WHAT YOU NEED TO DO: Extract precisely the lines of the entries below, from the first line through the line containing "- Every note should get a unique ID".

[Plain-text document sources]
------------------------------------

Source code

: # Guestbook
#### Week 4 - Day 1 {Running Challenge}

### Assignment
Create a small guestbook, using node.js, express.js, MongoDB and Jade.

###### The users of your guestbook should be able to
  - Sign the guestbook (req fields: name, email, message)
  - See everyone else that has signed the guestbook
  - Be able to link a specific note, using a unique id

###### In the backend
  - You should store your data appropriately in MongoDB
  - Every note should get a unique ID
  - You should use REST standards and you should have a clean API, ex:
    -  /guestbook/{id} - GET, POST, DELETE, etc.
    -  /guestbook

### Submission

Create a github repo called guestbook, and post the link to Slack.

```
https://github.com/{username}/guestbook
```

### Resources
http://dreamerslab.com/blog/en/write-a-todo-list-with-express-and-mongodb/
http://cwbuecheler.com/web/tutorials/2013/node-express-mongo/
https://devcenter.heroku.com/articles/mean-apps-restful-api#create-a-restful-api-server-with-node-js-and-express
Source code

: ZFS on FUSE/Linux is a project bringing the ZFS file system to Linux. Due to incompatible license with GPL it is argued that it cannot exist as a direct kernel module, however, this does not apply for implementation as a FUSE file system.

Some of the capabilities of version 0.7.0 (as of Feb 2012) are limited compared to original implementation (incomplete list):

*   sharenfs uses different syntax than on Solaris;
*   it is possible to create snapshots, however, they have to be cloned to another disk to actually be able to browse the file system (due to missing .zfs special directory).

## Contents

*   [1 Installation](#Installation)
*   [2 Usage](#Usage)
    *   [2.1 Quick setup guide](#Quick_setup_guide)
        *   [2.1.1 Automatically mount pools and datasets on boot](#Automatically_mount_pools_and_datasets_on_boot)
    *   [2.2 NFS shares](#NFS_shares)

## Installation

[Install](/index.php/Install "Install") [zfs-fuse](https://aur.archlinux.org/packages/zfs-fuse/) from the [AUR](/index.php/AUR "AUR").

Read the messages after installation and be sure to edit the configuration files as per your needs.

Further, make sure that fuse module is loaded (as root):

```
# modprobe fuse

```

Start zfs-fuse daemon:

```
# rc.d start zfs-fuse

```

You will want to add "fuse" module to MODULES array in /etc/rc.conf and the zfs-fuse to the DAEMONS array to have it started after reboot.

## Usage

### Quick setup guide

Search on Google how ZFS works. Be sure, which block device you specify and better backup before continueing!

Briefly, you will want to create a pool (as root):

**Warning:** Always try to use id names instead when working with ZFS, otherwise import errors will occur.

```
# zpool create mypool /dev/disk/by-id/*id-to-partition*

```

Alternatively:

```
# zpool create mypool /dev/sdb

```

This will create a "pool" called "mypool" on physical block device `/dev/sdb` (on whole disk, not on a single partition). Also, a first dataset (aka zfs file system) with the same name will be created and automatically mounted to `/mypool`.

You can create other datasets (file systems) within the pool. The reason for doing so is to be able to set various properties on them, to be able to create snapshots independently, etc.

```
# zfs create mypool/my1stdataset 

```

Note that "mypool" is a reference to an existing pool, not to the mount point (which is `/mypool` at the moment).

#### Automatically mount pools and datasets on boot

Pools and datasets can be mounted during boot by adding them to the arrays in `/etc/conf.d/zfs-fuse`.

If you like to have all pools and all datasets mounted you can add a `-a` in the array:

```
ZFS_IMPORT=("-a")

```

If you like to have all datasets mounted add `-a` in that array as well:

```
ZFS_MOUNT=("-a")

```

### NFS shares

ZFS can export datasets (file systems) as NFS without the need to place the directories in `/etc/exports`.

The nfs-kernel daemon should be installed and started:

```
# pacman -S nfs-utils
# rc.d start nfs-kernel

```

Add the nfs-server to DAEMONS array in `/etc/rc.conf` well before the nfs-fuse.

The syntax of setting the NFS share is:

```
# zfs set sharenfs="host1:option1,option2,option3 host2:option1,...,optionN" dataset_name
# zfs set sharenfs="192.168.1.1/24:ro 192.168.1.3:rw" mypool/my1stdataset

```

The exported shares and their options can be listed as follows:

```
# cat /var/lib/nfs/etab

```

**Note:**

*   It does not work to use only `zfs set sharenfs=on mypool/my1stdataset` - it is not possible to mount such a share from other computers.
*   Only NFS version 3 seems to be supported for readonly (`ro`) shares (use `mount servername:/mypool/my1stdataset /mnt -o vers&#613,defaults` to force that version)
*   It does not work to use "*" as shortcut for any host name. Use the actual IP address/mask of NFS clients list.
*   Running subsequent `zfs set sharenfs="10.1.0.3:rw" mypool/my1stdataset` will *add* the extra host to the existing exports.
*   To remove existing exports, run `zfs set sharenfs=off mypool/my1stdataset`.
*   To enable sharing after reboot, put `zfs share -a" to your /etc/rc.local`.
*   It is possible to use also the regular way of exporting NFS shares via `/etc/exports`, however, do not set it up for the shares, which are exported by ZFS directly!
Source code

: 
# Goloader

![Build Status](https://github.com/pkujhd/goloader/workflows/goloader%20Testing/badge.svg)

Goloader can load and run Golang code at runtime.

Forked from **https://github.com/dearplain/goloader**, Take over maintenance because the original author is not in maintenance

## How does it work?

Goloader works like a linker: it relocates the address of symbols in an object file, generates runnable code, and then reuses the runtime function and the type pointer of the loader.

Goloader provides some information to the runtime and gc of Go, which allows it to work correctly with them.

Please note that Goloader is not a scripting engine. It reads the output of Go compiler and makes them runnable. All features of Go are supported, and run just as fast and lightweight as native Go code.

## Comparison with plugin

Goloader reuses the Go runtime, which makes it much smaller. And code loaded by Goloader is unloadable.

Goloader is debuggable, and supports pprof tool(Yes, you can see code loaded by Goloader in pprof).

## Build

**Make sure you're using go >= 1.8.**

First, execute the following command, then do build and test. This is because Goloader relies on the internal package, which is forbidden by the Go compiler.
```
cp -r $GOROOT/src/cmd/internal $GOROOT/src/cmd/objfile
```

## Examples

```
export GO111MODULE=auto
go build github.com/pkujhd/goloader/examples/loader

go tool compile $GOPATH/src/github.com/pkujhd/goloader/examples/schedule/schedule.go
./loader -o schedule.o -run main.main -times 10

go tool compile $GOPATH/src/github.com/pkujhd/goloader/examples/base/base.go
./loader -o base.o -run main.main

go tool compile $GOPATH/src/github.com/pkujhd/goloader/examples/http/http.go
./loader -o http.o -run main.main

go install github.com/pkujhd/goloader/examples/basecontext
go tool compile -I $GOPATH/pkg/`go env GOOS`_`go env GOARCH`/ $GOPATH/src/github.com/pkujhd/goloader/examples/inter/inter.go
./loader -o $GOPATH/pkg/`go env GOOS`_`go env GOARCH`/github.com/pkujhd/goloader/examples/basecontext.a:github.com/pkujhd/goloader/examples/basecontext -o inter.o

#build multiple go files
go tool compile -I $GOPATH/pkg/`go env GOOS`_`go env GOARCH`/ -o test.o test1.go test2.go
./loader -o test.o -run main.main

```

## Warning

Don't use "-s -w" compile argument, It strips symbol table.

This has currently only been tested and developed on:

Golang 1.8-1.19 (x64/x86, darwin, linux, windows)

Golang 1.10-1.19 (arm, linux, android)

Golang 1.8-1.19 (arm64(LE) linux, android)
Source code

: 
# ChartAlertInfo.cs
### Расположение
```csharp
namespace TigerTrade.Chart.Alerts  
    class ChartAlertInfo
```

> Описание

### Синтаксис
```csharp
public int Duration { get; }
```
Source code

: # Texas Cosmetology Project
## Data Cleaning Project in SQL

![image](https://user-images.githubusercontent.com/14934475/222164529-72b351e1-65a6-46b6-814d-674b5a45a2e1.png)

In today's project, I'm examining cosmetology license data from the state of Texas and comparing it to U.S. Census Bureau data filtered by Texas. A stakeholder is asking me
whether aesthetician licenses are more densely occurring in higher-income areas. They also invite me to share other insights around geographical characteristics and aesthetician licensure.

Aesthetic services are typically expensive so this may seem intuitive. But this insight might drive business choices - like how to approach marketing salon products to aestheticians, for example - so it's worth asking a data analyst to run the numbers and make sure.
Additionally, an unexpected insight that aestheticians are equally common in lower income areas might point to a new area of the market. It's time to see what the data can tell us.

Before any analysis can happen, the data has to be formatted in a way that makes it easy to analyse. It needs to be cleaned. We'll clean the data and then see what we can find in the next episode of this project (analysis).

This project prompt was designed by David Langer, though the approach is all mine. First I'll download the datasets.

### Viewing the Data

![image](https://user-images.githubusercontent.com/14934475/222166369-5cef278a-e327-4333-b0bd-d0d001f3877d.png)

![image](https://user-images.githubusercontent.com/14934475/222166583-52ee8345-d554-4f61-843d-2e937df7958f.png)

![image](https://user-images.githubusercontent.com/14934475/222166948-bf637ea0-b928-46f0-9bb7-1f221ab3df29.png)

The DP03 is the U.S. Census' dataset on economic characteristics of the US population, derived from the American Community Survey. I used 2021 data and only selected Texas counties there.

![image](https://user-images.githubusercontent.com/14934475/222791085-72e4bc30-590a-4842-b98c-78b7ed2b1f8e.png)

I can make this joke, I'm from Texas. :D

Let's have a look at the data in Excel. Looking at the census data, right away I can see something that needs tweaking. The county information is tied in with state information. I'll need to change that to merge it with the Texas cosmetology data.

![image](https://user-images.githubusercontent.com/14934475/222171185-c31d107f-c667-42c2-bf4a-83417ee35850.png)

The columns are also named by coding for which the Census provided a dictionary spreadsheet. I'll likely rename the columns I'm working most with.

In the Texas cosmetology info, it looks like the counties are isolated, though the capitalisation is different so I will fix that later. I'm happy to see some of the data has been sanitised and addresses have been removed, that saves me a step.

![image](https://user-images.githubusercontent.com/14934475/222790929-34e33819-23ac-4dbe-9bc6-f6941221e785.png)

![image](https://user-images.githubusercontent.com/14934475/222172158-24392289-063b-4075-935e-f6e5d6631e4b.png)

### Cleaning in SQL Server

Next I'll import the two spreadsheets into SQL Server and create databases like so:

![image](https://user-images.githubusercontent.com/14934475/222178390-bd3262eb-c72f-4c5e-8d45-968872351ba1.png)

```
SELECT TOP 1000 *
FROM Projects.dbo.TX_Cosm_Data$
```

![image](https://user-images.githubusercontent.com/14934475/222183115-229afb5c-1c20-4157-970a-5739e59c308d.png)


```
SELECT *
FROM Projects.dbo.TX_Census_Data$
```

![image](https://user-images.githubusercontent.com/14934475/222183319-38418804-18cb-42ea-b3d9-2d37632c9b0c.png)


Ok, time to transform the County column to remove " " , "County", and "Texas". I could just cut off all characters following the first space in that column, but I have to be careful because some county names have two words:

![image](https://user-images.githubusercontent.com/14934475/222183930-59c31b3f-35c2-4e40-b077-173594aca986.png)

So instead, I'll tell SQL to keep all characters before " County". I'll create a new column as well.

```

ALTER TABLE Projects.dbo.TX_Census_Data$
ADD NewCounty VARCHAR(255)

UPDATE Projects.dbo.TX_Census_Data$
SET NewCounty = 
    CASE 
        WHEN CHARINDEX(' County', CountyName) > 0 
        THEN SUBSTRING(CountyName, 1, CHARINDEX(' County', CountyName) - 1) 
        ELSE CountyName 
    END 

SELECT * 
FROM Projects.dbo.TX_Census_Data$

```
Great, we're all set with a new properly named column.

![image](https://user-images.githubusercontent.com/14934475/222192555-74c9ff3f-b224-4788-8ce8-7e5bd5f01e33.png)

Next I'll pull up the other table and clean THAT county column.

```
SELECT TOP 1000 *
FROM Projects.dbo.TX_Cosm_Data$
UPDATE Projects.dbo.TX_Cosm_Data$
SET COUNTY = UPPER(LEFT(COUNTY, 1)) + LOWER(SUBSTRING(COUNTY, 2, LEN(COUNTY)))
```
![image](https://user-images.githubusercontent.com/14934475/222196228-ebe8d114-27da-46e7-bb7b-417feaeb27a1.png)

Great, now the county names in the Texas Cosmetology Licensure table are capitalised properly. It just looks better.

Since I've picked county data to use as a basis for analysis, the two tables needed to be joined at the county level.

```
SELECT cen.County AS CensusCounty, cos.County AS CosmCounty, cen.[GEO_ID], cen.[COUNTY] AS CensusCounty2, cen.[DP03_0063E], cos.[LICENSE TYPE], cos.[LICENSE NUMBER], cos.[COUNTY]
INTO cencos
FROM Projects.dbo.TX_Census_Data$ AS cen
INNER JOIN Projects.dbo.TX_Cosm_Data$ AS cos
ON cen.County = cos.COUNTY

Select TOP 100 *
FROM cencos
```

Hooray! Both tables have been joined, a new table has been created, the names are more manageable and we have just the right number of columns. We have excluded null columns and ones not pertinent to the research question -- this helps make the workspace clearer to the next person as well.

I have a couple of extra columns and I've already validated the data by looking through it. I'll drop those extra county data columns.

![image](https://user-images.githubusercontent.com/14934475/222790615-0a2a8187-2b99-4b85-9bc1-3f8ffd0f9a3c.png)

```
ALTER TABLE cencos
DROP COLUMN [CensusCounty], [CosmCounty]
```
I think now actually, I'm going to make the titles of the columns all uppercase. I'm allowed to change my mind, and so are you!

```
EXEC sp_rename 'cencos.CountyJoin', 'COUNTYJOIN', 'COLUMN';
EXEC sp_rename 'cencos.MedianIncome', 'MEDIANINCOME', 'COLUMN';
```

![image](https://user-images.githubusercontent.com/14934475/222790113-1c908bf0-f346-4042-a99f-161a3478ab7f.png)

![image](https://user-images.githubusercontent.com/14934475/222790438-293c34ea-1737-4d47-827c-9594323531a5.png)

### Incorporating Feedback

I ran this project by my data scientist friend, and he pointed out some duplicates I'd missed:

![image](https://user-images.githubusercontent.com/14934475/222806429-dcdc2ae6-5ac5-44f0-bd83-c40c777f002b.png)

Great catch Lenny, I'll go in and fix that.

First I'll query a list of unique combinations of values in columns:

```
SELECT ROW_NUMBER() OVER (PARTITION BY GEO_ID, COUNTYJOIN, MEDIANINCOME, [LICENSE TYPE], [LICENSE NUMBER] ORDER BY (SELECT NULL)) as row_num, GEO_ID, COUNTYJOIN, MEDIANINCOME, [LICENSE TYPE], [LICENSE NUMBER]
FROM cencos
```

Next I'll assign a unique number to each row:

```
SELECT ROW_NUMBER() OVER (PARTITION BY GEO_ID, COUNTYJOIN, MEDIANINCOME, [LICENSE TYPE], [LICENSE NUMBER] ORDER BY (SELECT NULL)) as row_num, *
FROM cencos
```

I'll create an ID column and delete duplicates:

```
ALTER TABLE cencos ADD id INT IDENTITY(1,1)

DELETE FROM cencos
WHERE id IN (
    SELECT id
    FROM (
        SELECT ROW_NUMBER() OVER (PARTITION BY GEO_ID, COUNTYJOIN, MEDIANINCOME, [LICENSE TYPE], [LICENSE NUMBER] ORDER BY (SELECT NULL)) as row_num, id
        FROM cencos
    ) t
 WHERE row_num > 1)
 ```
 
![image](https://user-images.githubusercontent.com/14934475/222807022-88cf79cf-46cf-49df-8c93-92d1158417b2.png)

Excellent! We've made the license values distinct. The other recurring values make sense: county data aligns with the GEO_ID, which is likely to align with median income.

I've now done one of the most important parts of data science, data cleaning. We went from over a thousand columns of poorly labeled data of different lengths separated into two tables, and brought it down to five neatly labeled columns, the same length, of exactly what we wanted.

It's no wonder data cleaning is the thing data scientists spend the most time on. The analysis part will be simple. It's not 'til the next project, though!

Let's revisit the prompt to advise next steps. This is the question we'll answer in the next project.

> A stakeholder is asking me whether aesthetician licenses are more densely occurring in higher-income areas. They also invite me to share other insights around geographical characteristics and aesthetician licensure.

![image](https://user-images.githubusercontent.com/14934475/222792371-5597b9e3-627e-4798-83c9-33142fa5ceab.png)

------------------------------------

REPLY:
Source code

: # Guestbook
#### Week 4 - Day 1 {Running Challenge}

### Assignment
Create a small guestbook, using node.js, express.js, MongoDB and Jade.

###### The users of your guestbook should be able to
  - Sign the guestbook (req fields: name, email, message)
  - See everyone else that has signed the guestbook
  - Be able to link a specific note, using a unique id

###### In the backend
  - You should store your data appropriately in MongoDB
  - Every note should get a unique ID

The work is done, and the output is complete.